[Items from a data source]
--*--

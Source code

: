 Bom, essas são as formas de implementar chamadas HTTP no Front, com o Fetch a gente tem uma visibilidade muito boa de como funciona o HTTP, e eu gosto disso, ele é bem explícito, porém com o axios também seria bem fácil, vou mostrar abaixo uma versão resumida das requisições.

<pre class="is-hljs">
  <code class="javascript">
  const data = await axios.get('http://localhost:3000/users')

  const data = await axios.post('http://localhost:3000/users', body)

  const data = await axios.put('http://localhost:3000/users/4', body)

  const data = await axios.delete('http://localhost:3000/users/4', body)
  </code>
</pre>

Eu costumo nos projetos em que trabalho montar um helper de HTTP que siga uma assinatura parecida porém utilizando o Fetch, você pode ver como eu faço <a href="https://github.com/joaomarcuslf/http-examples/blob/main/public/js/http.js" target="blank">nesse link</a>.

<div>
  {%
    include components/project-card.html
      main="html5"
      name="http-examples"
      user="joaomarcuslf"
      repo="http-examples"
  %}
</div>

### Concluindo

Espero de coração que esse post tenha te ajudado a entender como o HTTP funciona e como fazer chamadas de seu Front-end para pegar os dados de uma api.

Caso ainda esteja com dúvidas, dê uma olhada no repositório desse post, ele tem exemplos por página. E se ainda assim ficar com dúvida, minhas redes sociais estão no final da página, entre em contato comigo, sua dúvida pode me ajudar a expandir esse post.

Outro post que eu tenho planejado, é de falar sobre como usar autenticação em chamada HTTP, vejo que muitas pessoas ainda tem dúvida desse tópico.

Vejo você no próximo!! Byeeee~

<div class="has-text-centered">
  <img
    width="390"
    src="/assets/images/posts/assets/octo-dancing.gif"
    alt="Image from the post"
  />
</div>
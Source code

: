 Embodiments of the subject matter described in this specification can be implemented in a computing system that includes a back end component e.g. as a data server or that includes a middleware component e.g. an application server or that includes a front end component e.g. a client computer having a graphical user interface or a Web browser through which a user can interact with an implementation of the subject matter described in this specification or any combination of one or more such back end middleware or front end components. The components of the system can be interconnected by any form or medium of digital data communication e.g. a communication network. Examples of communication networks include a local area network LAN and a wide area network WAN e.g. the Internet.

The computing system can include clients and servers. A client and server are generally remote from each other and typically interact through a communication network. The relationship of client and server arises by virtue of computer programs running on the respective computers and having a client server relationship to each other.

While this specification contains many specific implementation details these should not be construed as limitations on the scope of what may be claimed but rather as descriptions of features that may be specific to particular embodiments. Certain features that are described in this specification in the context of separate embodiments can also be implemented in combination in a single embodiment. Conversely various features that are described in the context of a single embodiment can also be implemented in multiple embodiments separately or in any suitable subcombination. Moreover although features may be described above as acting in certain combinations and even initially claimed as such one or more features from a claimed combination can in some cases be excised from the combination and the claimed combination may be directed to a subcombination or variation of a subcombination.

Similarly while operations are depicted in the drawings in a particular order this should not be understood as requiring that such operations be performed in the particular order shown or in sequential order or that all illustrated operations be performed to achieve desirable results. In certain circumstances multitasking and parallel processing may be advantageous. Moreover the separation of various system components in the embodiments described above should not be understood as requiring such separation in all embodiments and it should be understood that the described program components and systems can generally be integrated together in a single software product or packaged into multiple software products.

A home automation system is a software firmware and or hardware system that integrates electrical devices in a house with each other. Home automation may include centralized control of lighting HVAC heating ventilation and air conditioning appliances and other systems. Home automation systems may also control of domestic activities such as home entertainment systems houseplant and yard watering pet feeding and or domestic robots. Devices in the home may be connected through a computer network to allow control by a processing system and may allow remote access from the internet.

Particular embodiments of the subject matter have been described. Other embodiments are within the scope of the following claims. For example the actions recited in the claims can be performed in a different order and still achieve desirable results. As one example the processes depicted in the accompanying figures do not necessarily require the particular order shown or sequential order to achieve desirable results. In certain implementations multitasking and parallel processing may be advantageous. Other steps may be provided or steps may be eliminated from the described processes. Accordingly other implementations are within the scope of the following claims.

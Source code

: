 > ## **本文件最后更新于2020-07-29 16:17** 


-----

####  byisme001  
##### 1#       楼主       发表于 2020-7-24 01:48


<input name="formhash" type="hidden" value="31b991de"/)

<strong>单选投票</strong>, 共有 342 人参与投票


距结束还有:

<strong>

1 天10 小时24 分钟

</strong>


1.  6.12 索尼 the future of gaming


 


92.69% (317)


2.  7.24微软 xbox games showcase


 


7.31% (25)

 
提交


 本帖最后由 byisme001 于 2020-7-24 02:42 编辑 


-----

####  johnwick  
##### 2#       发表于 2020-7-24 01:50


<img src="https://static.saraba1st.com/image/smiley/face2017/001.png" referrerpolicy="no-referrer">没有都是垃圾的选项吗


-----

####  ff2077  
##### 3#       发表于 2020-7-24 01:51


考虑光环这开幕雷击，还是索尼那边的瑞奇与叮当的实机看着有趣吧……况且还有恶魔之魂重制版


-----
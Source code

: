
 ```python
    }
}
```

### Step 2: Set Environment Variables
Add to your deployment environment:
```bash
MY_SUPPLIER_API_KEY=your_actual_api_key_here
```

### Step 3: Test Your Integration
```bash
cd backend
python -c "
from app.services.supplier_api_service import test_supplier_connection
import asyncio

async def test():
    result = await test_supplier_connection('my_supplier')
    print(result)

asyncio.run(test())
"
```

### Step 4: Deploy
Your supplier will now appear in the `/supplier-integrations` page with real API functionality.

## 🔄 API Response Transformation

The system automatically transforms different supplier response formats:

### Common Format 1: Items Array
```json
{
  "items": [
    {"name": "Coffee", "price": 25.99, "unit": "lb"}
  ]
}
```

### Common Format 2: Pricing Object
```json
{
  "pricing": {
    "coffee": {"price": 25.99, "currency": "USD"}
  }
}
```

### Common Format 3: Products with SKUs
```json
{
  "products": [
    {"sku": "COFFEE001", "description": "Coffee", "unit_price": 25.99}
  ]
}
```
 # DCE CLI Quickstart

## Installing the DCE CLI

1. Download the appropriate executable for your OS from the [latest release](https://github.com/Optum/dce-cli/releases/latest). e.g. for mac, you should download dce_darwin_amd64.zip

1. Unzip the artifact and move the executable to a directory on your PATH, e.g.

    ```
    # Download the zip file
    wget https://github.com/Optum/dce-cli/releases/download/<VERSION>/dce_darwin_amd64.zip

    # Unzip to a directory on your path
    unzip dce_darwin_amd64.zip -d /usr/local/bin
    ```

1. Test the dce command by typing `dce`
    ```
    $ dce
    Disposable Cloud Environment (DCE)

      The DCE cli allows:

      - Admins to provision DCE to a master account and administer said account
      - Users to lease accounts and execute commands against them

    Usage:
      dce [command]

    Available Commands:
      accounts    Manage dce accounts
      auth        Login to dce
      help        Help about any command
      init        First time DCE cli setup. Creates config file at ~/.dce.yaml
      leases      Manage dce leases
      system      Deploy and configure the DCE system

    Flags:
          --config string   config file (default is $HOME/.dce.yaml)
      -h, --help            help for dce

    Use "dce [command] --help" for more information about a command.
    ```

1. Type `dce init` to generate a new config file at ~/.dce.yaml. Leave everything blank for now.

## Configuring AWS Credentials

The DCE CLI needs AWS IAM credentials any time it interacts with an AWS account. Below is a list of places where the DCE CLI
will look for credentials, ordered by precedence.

--*--

_YOUR INSTRUCTIONS_
The answer must be every line of the entries that includes the word "https".

_SOLUTION FOR THIS EXERCISE_
Eu costumo nos projetos em que trabalho montar um helper de HTTP que siga uma assinatura parecida porém utilizando o Fetch, você pode ver como eu faço <a href="https://github.com/joaomarcuslf/http-examples/blob/main/public/js/http.js" target="blank">nesse link</a>.
<img src="https://static.saraba1st.com/image/smiley/face2017/001.png" referrerpolicy="no-referrer">没有都是垃圾的选项吗
1. Download the appropriate executable for your OS from the [latest release](https://github.com/Optum/dce-cli/releases/latest). e.g. for mac, you should download dce_darwin_amd64.zip
    wget https://github.com/Optum/dce-cli/releases/download/<VERSION>/dce_darwin_amd64.zip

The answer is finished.